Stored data

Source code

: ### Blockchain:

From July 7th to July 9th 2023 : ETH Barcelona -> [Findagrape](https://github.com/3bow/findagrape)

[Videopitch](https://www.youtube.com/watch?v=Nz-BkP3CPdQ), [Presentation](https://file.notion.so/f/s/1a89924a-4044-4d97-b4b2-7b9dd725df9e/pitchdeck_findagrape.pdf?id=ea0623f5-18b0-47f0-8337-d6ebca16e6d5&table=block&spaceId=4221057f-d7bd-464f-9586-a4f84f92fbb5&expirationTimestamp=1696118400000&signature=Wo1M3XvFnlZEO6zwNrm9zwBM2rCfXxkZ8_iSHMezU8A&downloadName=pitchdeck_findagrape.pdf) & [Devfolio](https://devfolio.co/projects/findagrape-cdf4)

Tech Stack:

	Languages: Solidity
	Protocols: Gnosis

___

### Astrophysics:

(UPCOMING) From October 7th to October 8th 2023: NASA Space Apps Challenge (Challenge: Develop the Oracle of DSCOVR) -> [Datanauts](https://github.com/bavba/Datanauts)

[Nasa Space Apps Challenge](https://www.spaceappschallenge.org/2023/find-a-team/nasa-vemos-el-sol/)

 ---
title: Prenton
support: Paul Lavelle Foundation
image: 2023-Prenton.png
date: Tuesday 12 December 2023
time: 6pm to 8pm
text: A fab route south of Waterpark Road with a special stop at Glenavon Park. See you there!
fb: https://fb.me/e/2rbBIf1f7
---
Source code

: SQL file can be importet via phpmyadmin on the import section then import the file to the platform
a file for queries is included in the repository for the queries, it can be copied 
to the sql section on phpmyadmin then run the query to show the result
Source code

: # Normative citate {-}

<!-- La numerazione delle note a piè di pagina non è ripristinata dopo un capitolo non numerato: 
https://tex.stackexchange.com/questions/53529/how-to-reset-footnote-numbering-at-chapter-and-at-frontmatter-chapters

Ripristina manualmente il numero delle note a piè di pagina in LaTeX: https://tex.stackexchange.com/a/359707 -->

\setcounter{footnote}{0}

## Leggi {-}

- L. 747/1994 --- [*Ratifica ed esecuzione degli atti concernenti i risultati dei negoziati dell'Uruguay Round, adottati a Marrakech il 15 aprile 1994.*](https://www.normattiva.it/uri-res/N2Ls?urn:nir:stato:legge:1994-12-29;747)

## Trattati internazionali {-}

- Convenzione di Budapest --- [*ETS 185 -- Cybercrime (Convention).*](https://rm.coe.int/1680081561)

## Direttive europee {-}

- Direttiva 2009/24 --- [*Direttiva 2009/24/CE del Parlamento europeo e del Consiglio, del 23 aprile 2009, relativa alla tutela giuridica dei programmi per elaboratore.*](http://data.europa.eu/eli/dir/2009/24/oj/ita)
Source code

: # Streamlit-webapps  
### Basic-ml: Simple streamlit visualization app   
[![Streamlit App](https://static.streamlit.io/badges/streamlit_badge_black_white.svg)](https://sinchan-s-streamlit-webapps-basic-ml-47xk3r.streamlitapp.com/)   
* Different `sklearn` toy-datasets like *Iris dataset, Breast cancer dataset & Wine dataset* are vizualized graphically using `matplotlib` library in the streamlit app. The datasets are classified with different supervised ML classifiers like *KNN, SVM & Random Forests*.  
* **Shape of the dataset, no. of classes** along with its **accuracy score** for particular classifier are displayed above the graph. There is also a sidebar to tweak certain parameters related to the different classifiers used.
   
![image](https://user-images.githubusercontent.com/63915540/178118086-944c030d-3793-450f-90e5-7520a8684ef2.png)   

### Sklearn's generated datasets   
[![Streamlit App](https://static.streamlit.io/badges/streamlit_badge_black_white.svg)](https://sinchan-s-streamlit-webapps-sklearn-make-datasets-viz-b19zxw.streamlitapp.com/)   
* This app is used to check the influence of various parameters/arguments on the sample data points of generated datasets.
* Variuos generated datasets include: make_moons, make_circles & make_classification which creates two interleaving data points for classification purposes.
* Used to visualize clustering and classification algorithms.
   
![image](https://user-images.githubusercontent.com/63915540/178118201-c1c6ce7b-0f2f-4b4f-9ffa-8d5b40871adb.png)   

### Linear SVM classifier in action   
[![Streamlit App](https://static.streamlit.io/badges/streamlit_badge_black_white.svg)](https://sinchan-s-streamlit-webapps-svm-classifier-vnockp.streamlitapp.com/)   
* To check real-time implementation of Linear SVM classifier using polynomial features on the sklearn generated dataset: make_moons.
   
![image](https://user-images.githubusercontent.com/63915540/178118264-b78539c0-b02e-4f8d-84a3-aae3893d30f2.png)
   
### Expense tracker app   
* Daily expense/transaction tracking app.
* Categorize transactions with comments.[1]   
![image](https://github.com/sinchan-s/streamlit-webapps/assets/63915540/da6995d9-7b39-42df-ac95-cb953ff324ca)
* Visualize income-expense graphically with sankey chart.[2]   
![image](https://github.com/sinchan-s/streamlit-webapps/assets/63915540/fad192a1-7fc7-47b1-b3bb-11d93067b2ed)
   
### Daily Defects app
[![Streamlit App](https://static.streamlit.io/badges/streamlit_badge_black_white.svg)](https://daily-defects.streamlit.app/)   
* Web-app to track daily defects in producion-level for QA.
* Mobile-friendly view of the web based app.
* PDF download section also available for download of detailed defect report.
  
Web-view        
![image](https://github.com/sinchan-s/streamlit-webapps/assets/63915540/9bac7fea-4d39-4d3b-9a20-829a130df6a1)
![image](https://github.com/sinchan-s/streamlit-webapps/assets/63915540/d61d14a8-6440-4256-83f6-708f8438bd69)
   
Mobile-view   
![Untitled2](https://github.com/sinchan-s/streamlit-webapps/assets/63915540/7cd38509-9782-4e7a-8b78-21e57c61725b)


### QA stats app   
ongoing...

▸ **Task brief**
What is needed is the number of lines in these entries that include the word "view"; please give it alone.

▸ **Problem solution**
3